169 ~]# getfattr -d -m . -e hex /bricks/brick1/testing/level00
getfattr: Removing leading '/' from absolute path names
# file: bricks/brick1/testing/level00
security.selinux=0x73797374656d5f753a6f626a6563745f723a756e6c6162656c65645f743a733000
trusted.afr.dirty=0x000000000000000000000000
trusted.afr.test-client-3=0x0000000000000000000001a2
trusted.gfid=0x725ab1d7bed94a25b1a095e2c15605b7
trusted.glusterfs.dht=0x0000000000000000aaac18d6ffffffff


-122 ~]# getfattr -d -m . -e hex /bricks/brick1/testing/level00
getfattr: Removing leading '/' from absolute path names
# file: bricks/brick1/testing/level00
security.selinux=0x73797374656d5f753a6f626a6563745f723a756e6c6162656c65645f743a733000
trusted.afr.dirty=0x000000000000000000000000
trusted.afr.test-client-3=0x000000000000000000000000
trusted.afr.test-client-4=0x000000000000000000000000
trusted.gfid=0x725ab1d7bed94a25b1a095e2c15605b7
trusted.glusterfs.dht=0x0000000000000000aaac18d6ffffffff

Comment 13 Mohammed Rafi KC 2019-07-05 12:08:48 UTC

*** Bug 1727257 has been marked as a duplicate of this bug. ***

Comment 14 Mohammed Rafi KC 2019-07-05 15:11:20 UTC

upstream patch: https://review.gluster.org/#/c/glusterfs/+/23005/1

Comment 18 Yaniv Kaul 2019-12-17 07:27:39 UTC

(In reply to Mohammed Rafi KC from comment #14)
> upstream patch: https://review.gluster.org/#/c/glusterfs/+/23005/1

This was merged upstream in August, how come it's not part of 3.5.1?

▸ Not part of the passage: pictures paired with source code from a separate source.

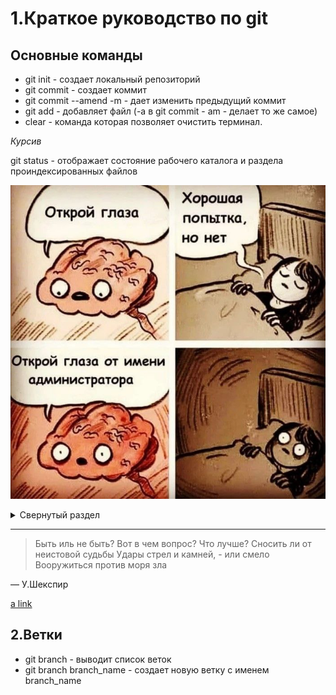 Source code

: # 1.Краткое руководство по git
## Основные команды
* git init - создает локальный репозиторий
* git commit - создает коммит 
* git commit --amend -m - дает изменить предыдущий коммит
* git add - добавляет файл (-а в git commit - am - делает то же самое)
* clear - команда которая позволяет очистить терминал.

*Курсив*

git status - отображает состояние рабочего каталога и раздела проиндексированных файлов

![шутка](photo_2023-06-06_09-02-57.jpg)

<details>
<summary>Свернутый раздел</summary>

| Rank | Languages |
|-----:|-----------|
|     1| Javascript|
|     2| Python    |
|     3| SQL       |

</details>

---
> Быть иль не быть? Вот в чем вопрос? Что лучше?
Сносить ли от неистовой судьбы
Удары стрел и камней, - или смело
Вооружиться против моря зла

— У.Шекспир

[a link](https://github.com)

## 2.Ветки
* git branch - выводит список веток
* git branch branch_name - создает новую ветку с именем branch_name

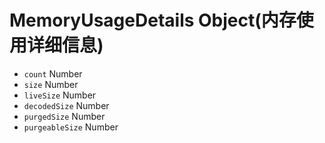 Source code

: # MemoryUsageDetails Object(内存使用详细信息)

* `count` Number
* `size` Number
* `liveSize` Number
* `decodedSize` Number
* `purgedSize` Number
* `purgeableSize` Number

Comment 19 Mohammed Rafi KC 2019-12-24 07:41:14 UTC

(In reply to Yaniv Kaul from comment #18)
> (In reply to Mohammed Rafi KC from comment #14)
> > upstream patch: https://review.gluster.org/#/c/glusterfs/+/23005/1
> 
> This was merged upstream in August, how come it's not part of 3.5.1?

It was a patch that comes with shd multiplex feature. This bug doesn't exist without the feature. Since the shd feature is reverted from 3.5.0, it is not part of the 3.5 branches yet.